Age projections are obviously a key component of any pension modelling. They enable estimation of pension costs and recipient numbers as well as providing governments with baseline assumptions upon which future pension policy can be structured.
For the support ratio information is provided for 2015 and 2055 to clearly show the trend that is apparent across the region. The summary is that the number of pensioners relative to workers is going to change dramatically over the next 40 years. As can be clearly seen all the OECD countries are already at the bottom of the graph, with the exception of Korea which is just above Hong Kong, China. However Korea is a clear example of one of the world’s most rapidly ageing societies with a drop in the support ratio from 5.6 in 2015 to 1.5 in 2055, with only Japan being lower in the future. Although this decline is extremely rapid there are other economies in the region with similar patterns emerging. For example, Viet Nam will decrease from 10.4 in 2015 to 2.5 in 2055 and given that the retirement age in Viet Nam is below 60 for women the proportion of pensioners to workers will be even lower. Generally the support ratio values in the non-OECD economies in 2055 will be about 30% of their value in 2015.

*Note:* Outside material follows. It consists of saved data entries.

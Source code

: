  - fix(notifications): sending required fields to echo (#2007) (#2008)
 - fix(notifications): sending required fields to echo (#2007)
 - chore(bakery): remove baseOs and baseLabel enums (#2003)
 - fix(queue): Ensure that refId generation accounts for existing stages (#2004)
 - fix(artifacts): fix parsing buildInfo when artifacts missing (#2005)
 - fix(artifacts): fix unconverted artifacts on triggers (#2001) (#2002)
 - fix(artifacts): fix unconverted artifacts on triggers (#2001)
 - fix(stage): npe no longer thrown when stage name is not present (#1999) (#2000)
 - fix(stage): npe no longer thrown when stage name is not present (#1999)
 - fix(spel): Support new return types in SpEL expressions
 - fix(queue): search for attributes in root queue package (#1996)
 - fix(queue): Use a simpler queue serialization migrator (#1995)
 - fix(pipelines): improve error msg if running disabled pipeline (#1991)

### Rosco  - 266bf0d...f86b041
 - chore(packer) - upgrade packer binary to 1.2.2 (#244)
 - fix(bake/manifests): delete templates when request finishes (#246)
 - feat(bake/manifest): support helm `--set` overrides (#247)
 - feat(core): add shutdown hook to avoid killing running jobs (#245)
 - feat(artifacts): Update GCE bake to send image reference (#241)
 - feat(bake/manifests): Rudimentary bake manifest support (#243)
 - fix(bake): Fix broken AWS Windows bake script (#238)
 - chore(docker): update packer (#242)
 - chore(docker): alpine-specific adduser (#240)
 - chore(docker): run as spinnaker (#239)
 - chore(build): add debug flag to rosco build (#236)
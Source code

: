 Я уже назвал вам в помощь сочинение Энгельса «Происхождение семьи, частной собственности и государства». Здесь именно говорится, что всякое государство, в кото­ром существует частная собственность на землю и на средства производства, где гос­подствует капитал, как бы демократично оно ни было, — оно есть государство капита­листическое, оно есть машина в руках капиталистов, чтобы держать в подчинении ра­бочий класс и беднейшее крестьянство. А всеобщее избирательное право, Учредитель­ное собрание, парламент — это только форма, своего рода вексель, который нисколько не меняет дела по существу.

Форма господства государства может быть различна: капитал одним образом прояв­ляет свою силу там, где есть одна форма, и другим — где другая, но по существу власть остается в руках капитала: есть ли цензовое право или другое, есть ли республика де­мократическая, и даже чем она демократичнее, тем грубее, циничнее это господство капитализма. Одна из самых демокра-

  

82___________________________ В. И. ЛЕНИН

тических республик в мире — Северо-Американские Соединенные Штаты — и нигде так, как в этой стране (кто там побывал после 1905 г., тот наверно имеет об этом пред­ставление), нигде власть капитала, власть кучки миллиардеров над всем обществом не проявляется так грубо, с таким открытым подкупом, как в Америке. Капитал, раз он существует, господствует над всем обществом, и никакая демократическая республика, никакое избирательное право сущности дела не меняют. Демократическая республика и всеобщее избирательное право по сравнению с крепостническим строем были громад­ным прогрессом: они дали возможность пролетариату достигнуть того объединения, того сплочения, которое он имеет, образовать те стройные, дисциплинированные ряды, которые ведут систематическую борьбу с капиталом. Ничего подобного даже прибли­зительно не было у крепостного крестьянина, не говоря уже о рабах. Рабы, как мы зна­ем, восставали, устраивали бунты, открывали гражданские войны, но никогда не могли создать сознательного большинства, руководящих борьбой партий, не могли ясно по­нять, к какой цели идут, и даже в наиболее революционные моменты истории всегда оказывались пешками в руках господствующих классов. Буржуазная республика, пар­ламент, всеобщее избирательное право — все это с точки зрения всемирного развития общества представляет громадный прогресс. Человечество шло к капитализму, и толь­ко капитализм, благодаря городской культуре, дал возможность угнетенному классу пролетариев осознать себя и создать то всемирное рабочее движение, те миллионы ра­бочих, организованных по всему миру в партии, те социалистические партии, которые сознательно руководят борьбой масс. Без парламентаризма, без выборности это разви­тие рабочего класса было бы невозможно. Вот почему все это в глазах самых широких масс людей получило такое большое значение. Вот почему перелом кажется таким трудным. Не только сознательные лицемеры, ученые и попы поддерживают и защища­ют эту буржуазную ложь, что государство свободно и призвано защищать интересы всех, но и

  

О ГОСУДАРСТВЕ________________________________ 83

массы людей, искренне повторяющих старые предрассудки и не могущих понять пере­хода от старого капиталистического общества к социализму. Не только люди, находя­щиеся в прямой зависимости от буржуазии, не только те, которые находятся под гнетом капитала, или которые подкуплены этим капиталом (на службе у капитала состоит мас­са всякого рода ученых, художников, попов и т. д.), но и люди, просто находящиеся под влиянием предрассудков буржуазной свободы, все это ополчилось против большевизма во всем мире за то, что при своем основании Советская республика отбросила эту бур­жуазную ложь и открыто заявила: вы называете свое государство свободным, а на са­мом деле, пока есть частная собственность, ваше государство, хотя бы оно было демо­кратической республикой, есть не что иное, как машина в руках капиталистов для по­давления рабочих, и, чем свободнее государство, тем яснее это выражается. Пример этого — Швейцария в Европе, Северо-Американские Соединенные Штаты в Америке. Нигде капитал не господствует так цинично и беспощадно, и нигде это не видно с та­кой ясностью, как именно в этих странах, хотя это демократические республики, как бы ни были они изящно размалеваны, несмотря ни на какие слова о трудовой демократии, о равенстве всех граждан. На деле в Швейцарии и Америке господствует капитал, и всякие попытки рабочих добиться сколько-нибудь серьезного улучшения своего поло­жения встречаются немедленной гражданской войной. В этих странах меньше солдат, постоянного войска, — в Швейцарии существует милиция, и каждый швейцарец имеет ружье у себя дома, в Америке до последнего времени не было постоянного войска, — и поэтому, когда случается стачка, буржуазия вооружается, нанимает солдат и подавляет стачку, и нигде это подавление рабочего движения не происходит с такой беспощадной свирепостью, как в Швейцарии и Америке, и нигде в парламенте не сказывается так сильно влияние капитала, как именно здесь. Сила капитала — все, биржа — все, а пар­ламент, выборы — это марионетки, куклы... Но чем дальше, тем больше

Data for the population projections is available for 2010 to 2100 at five-yearly intervals for those aged 65 and over. This therefore covers the eligible pensionable population in all but a few economies that have normal retirement beyond age 65, though obviously under-estimates the pension population for those economies with earlier retirement ages.
The next two graphs show the age projection statistics, and to enable easier interpretation have been divided into OECD and Asia.
The second graph is for the OECD countries included in this report. Germany, Italy, Japan and Korea generally have the highest percentage across all the projected years, though after 2055‑2065 the proportion for these economies is in decline, from estimated highs of approximately 37%-38%, for Japan and Korea and 32‑34% for Germany and Italy, of the population being age 65 and over. This is only to be expected because of the lower fertility rates that have been prevalent in these economies within the last few decades. All economies generally converge at approximately 30% of their population being aged at least 65 years in 2100, with the United States slightly lower at just below 28%.
The third graph covers the non-OECD economies. An increasing elderly population is the highlight of this picture, with the proportion in Malaysia increasing more than five-fold over the 85 year period. A similar pattern occurs across the other non-OECD Asian economies with the proportion of people aged 65 and over estimated to at least treble in virtually every economy between 2015 and 2100. After the projection period it is clear that estimates indicate at least 20% of the population will be aged 65 and over in all the Asian economies. In fact by 2100 over 40% of the population in Singapore are estimated to be aged over 65 making it by far the highest of any of the countries covered. This means that the majority of non-OECD economies will be directly comparable with most OECD countries. As the retirement ages in the non-OECD economies are currently generally lower than those within the OECD then the proportion of pensioners in Asia will be considerably higher than within the OECD if the current systems remain in place.